I'm so excited to be guest posting here today! I've been working on our master bedroom so I thought I would share a headboard tutorial with you guys. I've had my eye on a few beautiful nailhead trim headboards from West Elm and Crate & Barrel, but the price tags are a little ridiculous for my budget. So I decided to make one myself and it was so easy.
Anyone can do this if you have the right tools.Here is what you'll need:
- Piece of 3/4 inch plywood (have the store cut it to size for you)
- 1/2 inch foam (Use a 50% off coupon! This stuff is not cheap.)
- Nailhead Trim Kit (I got mine from perfectfit.com)
- Rubber Mallet
- Spray Adhesive
- Staple Gun & Staples
- D-Ring Picture hanging hooks
Start by laying out your foam on the plywood and cutting it down to fit your board.
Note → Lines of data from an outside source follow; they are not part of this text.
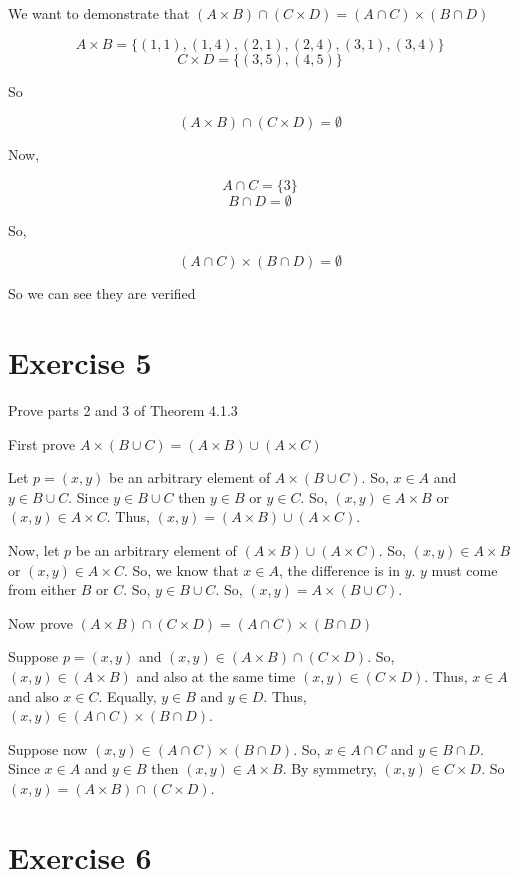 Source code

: \documentclass[11pt]{article}
\begin{document}
We want to demonstrate that $(A \times B) \cap (C \times D) = (A \cap C) \times (B \cap D)$

$$A \times B = \{ (1,1), (1,4), (2,1), (2,4), (3,1), (3,4) \}$$
$$C \times D = \{ (3,5), (4,5) \}$$

So 

$$(A \times B) \cap (C \times D) = \emptyset$$

Now,

$$A \cap C = \{3\}$$
$$B \cap D = \emptyset$$

So, 

$$(A \cap C) \times (B \cap D) = \emptyset$$

So we can see they are verified

\section*{Exercise 5}

Prove parts 2 and 3 of Theorem 4.1.3 

First prove $A \times (B \cup C) = (A \times B) \cup (A \times C)$

Let $p = (x,y)$ be an arbitrary element of $A \times (B \cup C)$. So, $x \in A$ 
and $y \in B \cup C$. Since $y \in B \cup C$ then $y \in B$ or $y \in C$. 
So, $(x,y) \in A \times B$ or $(x,y) \in A \times C$. Thus, 
$(x,y)=(A \times B) \cup (A \times C)$.

Now, let $p$ be an arbitrary element of $(A \times B) \cup (A \times C)$. So, 
$(x, y) \in A \times B$ or $(x, y) \in A \times C$. So, we know that $x \in A$,
the difference is in $y$. $y$ must come from either $B$ or $C$. So, 
$y \in B \cup C$. So, $(x,y) = A \times (B \cup C)$.

Now prove $(A \times B) \cap (C \times D) = (A \cap C) \times (B \cap D)$

Suppose $p = (x,y)$ and $(x,y) \in (A \times B) \cap (C \times D)$. 
So, $(x, y) \in (A \times B)$ and also at the same time $(x,y) \in (C \times D)$.
Thus, $x \in A$ and also $x \in C$. Equally, $y \in B$ and $y \in D$. Thus, 
$(x,y) \in (A \cap C) \times (B \cap D)$.

Suppose now $(x,y) \in (A \cap C) \times (B \cap D)$. So, $x \in A \cap C$ and 
$y \in B \cap D$. Since $x \in A$ and $y \in B$ then $(x,y) \in A \times B$. 
By symmetry, $(x,y) \in C \times D$. So $(x,y) = (A \times B) \cap (C \times D)$.

\section*{Exercise 6}
\end{document}
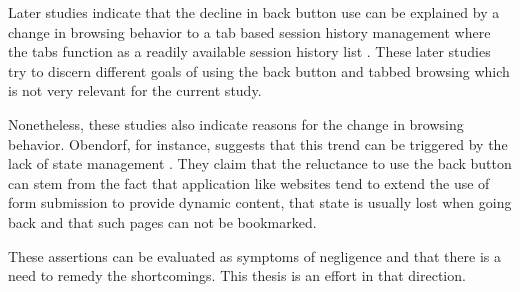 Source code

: \documentclass[english]{ifimaster}
\begin{document}
Later studies indicate that the decline in back button use can be explained by a change in browsing behavior to a tab based session history management where the tabs function as a readily available session history list \parencite{obendorf} \parencite{zhang}. These later studies try to discern different goals of using the back button and tabbed browsing which is not very relevant for the current study. 

Nonetheless, these studies also indicate reasons for the change in browsing behavior. Obendorf, for instance, suggests that this trend can be triggered by the lack of state management \parencite{obendorf}. They claim that the reluctance to use the back button can stem from the fact that application like websites tend to extend the use of form submission to provide dynamic content, that state is usually lost when going back and that such pages can not be bookmarked.

These assertions can be evaluated as symptoms of negligence and that there is a need to remedy the shortcomings. This thesis is an effort in that direction.


 












\end{document}
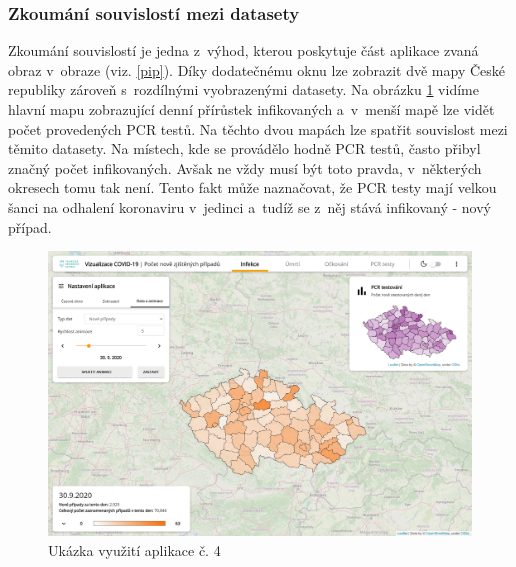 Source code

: \subsubsection*{Zkoumání souvislostí mezi datasety}

Zkoumání souvislostí je jedna z~výhod, kterou poskytuje část aplikace zvaná obraz v~obraze (viz. \ref{pip}). Díky dodatečnému oknu lze zobrazit dvě mapy České republiky zároveň s~rozdílnými vyobrazenými datasety. Na obrázku \ref{fig:Showcase4} vidíme hlavní mapu zobrazující denní přírůstek infikovaných a~v~menší mapě lze vidět počet provedených PCR testů. Na těchto dvou mapách lze spatřit souvislost mezi těmito datasety. Na místech, kde se provádělo hodně PCR testů, často přibyl značný počet infikovaných. Avšak ne vždy musí být toto pravda, v~některých okresech tomu tak není. Tento fakt může naznačovat, že PCR testy mají velkou šanci na odhalení koronaviru v~jedinci a~tudíž se z~něj stává infikovaný - nový případ.

\vspace*{0.5in}
\begin{figure}[h]
	\centering
	\includegraphics[width=1\textwidth]{Pictures/showcase4.png}
	\caption{Ukázka využití aplikace č. 4}
	\label{fig:Showcase4}
\end{figure}

\endinput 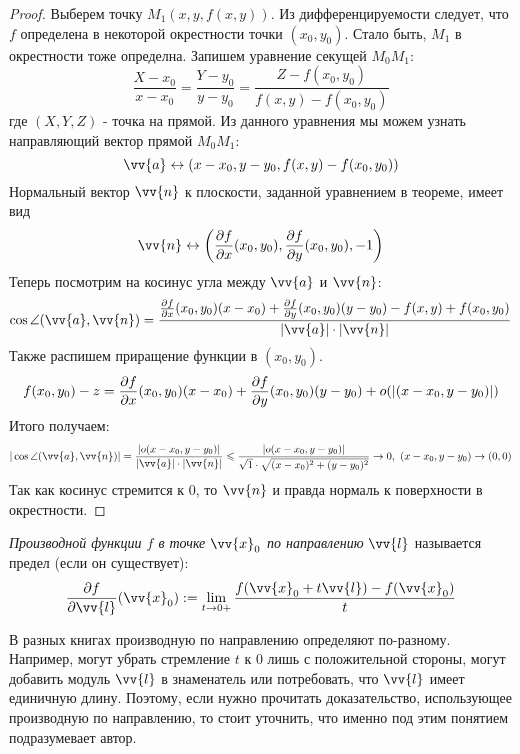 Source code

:\begin{proof}
	Выберем точку $M_1(x, y, f(x, y))$. Из дифференцируемости следует, что $f$ определена в некоторой окрестности точки $(x_0, y_0)$. Стало быть, $M_1$ в окрестности тоже определна. Запишем уравнение секущей $M_0 M_1$:
	\[
		\frac{X - x_0}{x - x_0} = \frac{Y - y_0}{y - y_0} = \frac{Z - f(x_0, y_0)}{f(x, y) - f(x_0, y_0)}
	\]
	где $(X, Y, Z)$ - точка на прямой. Из данного уравнения мы можем узнать направляющий вектор прямой $M_0 M_1$:
	\[
		\vv{a} \leftrightarrow (x - x_0, y - y_0, f(x, y) - f(x_0, y_0))
	\]
	Нормальный вектор $\vv{n}$ к плоскости, заданной уравнением в теореме, имеет вид
	\[
		\vv{n} \leftrightarrow \left(\pd{f}{x} (x_0, y_0), \pd{f}{y} (x_0, y_0), -1\right)
	\]
	Теперь посмотрим на косинус угла между $\vv{a}$ и $\vv{n}$:
	\[
		\cos \angle (\vv{a}, \vv{n}) = \frac{\pd{f}{x} (x_0, y_0)(x - x_0) + \pd{f}{y} (x_0, y_0)(y - y_0) - f(x, y) + f(x_0, y_0)}{|\vv{a}|\cdot |\vv{n}|}%
	\]
	Также распишем приращение функции в $(x_0, y_0)$.
	\[
		f(x_0, y_0) - z = \frac{\partial f}{\partial x}(x_0, y_0)(x - x_0) + \frac{\partial f}{\partial y}(x_0, y_0)(y - y_0) + o(|(x - x_0, y - y_0)|)
	\]
	Итого получаем:
	\[
		|\cos \angle (\vv{a}, \vv{n})| = \frac{|o(x - x_0, y - y_0)|}{|\vv{a}|\cdot |\vv{n}|} \leq \frac{|o(x - x_0, y - y_0)|}{\sqrt{1} \cdot \sqrt{(x - x_0)^2 + (y - y_0)^2}} \to 0, \ (x - x_0, y - y_0) \to (0, 0)
	\]
	Так как косинус стремится к 0, то $\vv{n}$ и правда нормаль к поверхности в окрестности.
\end{proof}

\begin{definition}
	\textit{Производной функции $f$ в точке $\vv{x}_0$ по направлению} $\vv{l}$ называется предел (если он существует):
	\[
		\pd{f}{\vv{l}} (\vv{x}_0) := \liml_{t \to 0+} \frac{f(\vv{x}_0 + t\vv{l}) - f(\vv{x}_0)}{t}
	\]
\end{definition}

\begin{note}
	В разных книгах производную по направлению определяют по-разному. Например, могут убрать стремление $t$ к 0 лишь с положительной стороны, могут добавить модуль $\vv{l}$ в знаменатель или потребовать, что $\vv{l}$ имеет единичную длину. Поэтому, если нужно прочитать доказательство, использующее производную по направлению, то стоит уточнить, что именно под этим понятием подразумевает автор.
\end{note}

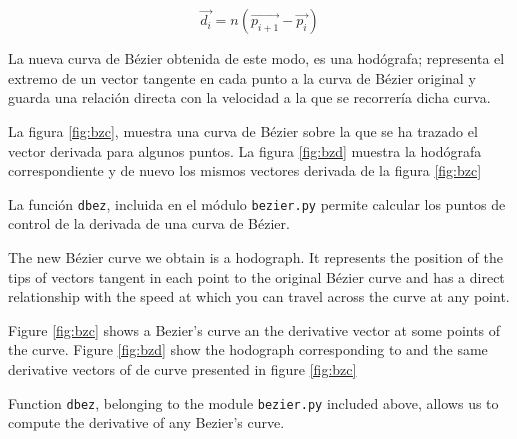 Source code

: \begin{equation*}
\vec{d_i} = n\left(\vec{p_{i+1}} -\vec{p_i}\right)
\end{equation*}
\begin{paracol}{2}
La nueva curva de Bézier obtenida de este modo, es una hodógrafa; representa el extremo de un vector tangente en cada punto a la curva de Bézier original  y guarda una relación directa con la velocidad a la que se recorrería dicha curva. 

La figura \ref{fig:bzc}, muestra una curva de Bézier sobre la que se ha trazado el vector derivada para algunos puntos. La figura \ref{fig:bzd} muestra la hodógrafa correspondiente y de nuevo los mismos vectores derivada de la figura \ref{fig:bzc}

La función \texttt{dbez}, incluida en el módulo \texttt{bezier.py} permite calcular los puntos de control de la derivada de una curva de Bézier.

\switchcolumn
The new Bézier curve we obtain is a hodograph. It represents the position of the tips of vectors tangent in each point to the original Bézier curve and has a direct relationship with the speed at which you can travel across the curve at any point.

Figure \ref{fig:bzc} shows a Bezier's curve an the derivative vector at some points of the curve. Figure \ref{fig:bzd} show the hodograph corresponding to and the same derivative vectors of de curve presented in figure \ref{fig:bzc}  

Function \texttt{dbez}, belonging to the module \texttt{bezier.py} included above, allows us to compute  the derivative of any Bezier's curve.
\end{paracol}

\begin{figure}[h]
\centering
{} \qquad 
{}
\label{fig:bzder}
\end{figure} 

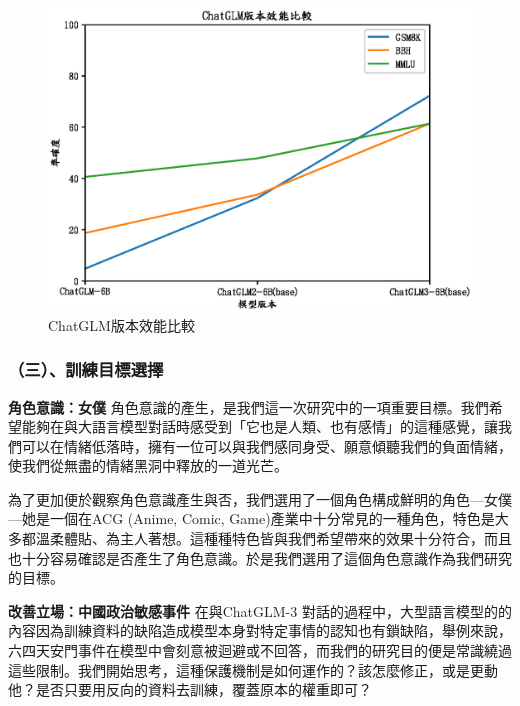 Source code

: \documentclass[8pt,a4paper,MingLiU,UTF8]{article}
\def\xeCJKembold{0.4}
\def\saveCJKnode{\dimen255\lastkern}
\def\restoreCJKnode{\kern-\dimen255\kern\dimen255}
\let\CJKoldsymbol\CJKsymbol
\let\CJKoldpunctsymbol\CJKpunctsymbol
\def\CJKfakeboldsymbol#1{%
	\special{pdf:literal direct 2 Tr \xeCJKembold\space w}%
	\CJKoldsymbol{#1}%
	\saveCJKnode
	\special{pdf:literal direct 0 Tr}%
	\restoreCJKnode}
\def\CJKfakeboldpunctsymbol#1{%
	\special{pdf:literal direct 2 Tr \xeCJKembold\space w}%
	\CJKoldpunctsymbol{#1}%
	\saveCJKnode
	\special{pdf:literal direct 0 Tr}%
	\restoreCJKnode}
\newcommand\CJKfakebold[1]{%
	\let\CJKsymbol\CJKfakeboldsymbol
	\let\CJKpunctsymbol\CJKfakeboldpunctsymbol
	#1%
	\let\CJKsymbol\CJKoldsymbol
	\let\CJKpunctsymbol\CJKoldpunctsymbol}
\begin{document}
	\begin{figure}[H]
		\centering
	\includegraphics[scale=0.7]{chatglmversion}
		\caption{ChatGLM版本效能比較}
	\end{figure}
	
	\subsubsection{（三）、訓練目標選擇}
	\CJKfakebold{\textbf{角色意識：女僕}}
	角色意識的產生，是我們這一次研究中的一項重要目標。我們希望能夠在與大語言模型對話時感受到「它也是人類、也有感情」的這種感覺，讓我們可以在情緒低落時，擁有一位可以與我們感同身受、願意傾聽我們的負面情緒，使我們從無盡的情緒黑洞中釋放的一道光芒。
 
為了更加便於觀察角色意識產生與否，我們選用了一個角色構成鮮明的角色—女僕—她是一個在ACG (Anime, Comic, Game)產業中十分常見的一種角色，特色是大多都溫柔體貼、為主人著想。這種種特色皆與我們希望帶來的效果十分符合，而且也十分容易確認是否產生了角色意識。於是我們選用了這個角色意識作為我們研究的目標。

	\CJKfakebold{\textbf{改善立場：中國政治敏感事件}}
	在與ChatGLM-3 對話的過程中，大型語言模型的的內容因為訓練資料的缺陷造成模型本身對特定事情的認知也有鎖缺陷，舉例來說，六四天安門事件在模型中會刻意被迴避或不回答，而我們的研究目的便是常識繞過這些限制。我們開始思考，這種保護機制是如何運作的？該怎麼修正，或是更動他？是否只要用反向的資料去訓練，覆蓋原本的權重即可？


 
\end{document}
Working in small sections, spray the adhesive on the board and press your foam into place.
Lay out your batting and fabric over the board and cut it to size. Make sure you have at least 3 inches extra length around each side.
Layer your materials starting with the fabric (right side facing down), batting, and then the board (foam side down).
You'll want to cut the corners out a bit to make it easier to work with. I started with cutting out just a small section and then cut more as I went along to minimize the bulk in the back. If it's too bulky, it won't sit flat on the wall.
Secure everything to the back of the board with your staple gun. Make sure to pull the fabric and batting very tight as you go. I started by securing all sides with a few staples in the center. This helps to make sure the fabric is stretched evenly and there are no bunched parts. Then continue around the board until everything is secure.
Time for the nailhead trim. This part took me a little practice and I did have to pull out a whole row and start over. Once I got the hang of it, it went pretty quick. So don't get discouraged if you are having a hard time at first. The hard part was getting it straight. With a trim kit, you only have to nail in every 5th nail, so it's much easier to get it straight as opposed to nailing each one in separately. I found that it works best to nail in about 3 holes and then stand back to make sure it looks straight from a distance. This is much easier than realizing your row isn't straight after you've finished. It is not fun to pull these out.
Make sure you use a rubber mallet to hammer in the nails. A regular hammer will scratch the nails and take off the finish. My cute little boy helped me hold everything in place so I could take this picture--It's impossible to take a picture and hammer in a nail at the same time.
I didn't take a picture of the hooks, but it's really simple. Use D-ring picture hanging hooks and attach them to the back of the headboard. Secure screws into studs in the wall and hang the hooks on the nails.